▶ [TASK GOAL]: Filter the listing below, please, and copy only the lines with the word "value".

-=-=-=-=-

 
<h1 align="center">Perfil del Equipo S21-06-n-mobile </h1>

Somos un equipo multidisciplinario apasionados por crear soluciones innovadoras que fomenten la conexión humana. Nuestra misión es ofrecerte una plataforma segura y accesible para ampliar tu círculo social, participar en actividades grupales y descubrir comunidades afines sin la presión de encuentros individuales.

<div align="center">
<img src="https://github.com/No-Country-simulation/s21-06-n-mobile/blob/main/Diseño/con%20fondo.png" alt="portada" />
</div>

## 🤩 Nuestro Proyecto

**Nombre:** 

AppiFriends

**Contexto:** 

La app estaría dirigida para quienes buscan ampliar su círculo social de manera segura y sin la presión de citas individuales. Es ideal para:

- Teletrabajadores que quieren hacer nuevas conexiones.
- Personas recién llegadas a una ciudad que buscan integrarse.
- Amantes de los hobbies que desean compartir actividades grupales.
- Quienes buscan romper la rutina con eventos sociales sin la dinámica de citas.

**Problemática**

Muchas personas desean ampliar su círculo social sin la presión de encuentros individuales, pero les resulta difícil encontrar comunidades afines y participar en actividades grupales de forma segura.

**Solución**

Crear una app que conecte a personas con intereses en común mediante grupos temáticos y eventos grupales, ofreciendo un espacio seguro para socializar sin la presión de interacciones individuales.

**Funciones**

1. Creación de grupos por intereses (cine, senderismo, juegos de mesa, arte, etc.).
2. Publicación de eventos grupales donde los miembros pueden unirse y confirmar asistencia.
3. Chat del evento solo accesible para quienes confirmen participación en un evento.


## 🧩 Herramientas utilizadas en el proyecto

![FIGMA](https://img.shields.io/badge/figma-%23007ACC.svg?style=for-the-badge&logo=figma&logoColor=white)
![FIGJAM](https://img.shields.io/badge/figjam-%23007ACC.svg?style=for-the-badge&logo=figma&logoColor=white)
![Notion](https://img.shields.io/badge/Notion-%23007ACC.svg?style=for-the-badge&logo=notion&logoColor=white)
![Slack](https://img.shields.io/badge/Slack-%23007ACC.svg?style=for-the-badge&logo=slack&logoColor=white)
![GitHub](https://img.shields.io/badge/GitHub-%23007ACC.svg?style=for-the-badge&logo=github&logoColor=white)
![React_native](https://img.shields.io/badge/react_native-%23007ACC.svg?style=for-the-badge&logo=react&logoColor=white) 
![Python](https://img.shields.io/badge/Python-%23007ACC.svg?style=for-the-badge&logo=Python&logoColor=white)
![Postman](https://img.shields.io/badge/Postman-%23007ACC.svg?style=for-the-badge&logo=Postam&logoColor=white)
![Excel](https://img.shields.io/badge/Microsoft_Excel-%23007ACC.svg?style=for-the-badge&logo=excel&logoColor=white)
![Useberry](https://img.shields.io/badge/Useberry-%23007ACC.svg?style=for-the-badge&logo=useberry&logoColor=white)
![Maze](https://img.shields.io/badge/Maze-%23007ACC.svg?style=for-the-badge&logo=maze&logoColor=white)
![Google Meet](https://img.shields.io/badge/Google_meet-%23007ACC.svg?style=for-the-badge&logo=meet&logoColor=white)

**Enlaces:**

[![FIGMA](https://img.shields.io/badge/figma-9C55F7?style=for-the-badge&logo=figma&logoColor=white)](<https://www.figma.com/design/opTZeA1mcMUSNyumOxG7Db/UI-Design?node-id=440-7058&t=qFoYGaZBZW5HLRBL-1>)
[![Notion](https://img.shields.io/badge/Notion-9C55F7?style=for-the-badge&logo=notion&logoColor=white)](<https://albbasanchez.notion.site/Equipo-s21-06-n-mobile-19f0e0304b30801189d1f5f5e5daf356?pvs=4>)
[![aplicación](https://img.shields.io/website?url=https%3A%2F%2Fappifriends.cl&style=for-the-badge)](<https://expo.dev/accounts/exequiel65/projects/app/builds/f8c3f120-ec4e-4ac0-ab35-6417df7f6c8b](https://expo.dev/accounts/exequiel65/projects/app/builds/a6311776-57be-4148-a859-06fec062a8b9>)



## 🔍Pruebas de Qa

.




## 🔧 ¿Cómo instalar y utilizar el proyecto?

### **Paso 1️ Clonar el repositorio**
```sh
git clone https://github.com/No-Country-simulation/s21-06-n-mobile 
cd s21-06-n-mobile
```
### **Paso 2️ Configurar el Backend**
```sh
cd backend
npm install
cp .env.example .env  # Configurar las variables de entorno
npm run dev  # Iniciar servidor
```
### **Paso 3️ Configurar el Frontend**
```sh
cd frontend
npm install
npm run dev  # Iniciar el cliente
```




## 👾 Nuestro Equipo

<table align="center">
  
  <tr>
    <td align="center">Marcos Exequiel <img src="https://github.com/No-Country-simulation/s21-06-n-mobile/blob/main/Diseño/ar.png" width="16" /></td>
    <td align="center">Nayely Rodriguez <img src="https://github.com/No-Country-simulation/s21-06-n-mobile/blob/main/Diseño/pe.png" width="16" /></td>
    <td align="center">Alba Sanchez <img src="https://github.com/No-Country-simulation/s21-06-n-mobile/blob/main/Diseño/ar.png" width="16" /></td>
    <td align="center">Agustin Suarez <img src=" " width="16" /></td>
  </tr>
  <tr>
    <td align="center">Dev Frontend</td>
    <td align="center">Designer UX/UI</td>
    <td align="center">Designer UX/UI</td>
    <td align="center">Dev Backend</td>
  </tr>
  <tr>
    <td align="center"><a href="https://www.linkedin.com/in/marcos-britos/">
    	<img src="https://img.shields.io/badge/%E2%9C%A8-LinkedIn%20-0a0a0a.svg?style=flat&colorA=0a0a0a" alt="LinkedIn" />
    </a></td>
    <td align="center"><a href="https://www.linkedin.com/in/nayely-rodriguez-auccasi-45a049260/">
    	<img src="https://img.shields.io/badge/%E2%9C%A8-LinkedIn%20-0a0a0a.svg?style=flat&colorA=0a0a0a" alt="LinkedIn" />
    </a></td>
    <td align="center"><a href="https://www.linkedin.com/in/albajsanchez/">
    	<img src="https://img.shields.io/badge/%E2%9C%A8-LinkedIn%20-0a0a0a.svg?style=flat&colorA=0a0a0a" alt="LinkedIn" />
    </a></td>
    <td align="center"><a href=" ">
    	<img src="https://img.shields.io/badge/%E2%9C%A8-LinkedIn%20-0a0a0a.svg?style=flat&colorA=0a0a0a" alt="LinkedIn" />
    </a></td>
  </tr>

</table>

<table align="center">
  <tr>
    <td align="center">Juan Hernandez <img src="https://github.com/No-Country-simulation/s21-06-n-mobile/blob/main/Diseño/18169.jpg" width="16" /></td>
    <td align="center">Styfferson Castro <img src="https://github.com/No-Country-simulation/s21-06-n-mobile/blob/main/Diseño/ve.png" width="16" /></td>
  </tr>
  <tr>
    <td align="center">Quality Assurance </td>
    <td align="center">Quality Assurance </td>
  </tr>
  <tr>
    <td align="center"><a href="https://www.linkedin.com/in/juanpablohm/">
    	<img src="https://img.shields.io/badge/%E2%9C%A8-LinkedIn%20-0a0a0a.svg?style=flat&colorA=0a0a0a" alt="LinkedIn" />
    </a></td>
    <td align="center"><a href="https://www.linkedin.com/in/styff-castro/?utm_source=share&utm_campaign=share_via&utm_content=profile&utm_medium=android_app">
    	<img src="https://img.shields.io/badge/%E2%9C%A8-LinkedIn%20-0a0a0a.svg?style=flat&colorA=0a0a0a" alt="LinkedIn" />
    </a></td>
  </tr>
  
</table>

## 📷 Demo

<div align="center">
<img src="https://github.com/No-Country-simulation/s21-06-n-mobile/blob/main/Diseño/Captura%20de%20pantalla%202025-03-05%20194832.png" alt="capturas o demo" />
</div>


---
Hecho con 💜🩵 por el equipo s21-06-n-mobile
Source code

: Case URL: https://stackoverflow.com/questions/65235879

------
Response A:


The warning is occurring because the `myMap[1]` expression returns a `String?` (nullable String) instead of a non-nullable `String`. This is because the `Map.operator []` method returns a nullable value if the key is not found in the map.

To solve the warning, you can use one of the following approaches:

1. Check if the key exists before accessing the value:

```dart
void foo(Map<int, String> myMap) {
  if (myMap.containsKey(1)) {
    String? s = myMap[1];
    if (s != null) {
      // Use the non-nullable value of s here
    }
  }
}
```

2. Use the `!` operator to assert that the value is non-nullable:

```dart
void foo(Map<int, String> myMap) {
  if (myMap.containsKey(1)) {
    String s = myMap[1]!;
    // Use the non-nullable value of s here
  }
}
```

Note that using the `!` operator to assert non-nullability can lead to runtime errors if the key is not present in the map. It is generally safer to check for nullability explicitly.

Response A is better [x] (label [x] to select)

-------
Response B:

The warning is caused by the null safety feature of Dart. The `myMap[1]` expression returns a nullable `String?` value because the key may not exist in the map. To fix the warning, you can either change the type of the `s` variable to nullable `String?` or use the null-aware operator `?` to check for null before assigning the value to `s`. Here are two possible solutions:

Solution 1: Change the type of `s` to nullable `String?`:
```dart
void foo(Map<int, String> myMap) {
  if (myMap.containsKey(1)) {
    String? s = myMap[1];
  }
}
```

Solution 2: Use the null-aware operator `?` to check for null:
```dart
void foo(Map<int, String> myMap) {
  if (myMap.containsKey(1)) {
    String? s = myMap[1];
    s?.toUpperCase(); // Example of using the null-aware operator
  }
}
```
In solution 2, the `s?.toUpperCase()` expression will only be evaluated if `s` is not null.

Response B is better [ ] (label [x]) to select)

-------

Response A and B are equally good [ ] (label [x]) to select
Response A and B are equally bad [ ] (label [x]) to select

-=-=-=-=-

▶ [ANSWER BOX]:
The warning is occurring because the `myMap[1]` expression returns a `String?` (nullable String) instead of a non-nullable `String`. This is because the `Map.operator []` method returns a nullable value if the key is not found in the map.
1. Check if the key exists before accessing the value:
      // Use the non-nullable value of s here
2. Use the `!` operator to assert that the value is non-nullable:
    // Use the non-nullable value of s here
The warning is caused by the null safety feature of Dart. The `myMap[1]` expression returns a nullable `String?` value because the key may not exist in the map. To fix the warning, you can either change the type of the `s` variable to nullable `String?` or use the null-aware operator `?` to check for null before assigning the value to `s`. Here are two possible solutions:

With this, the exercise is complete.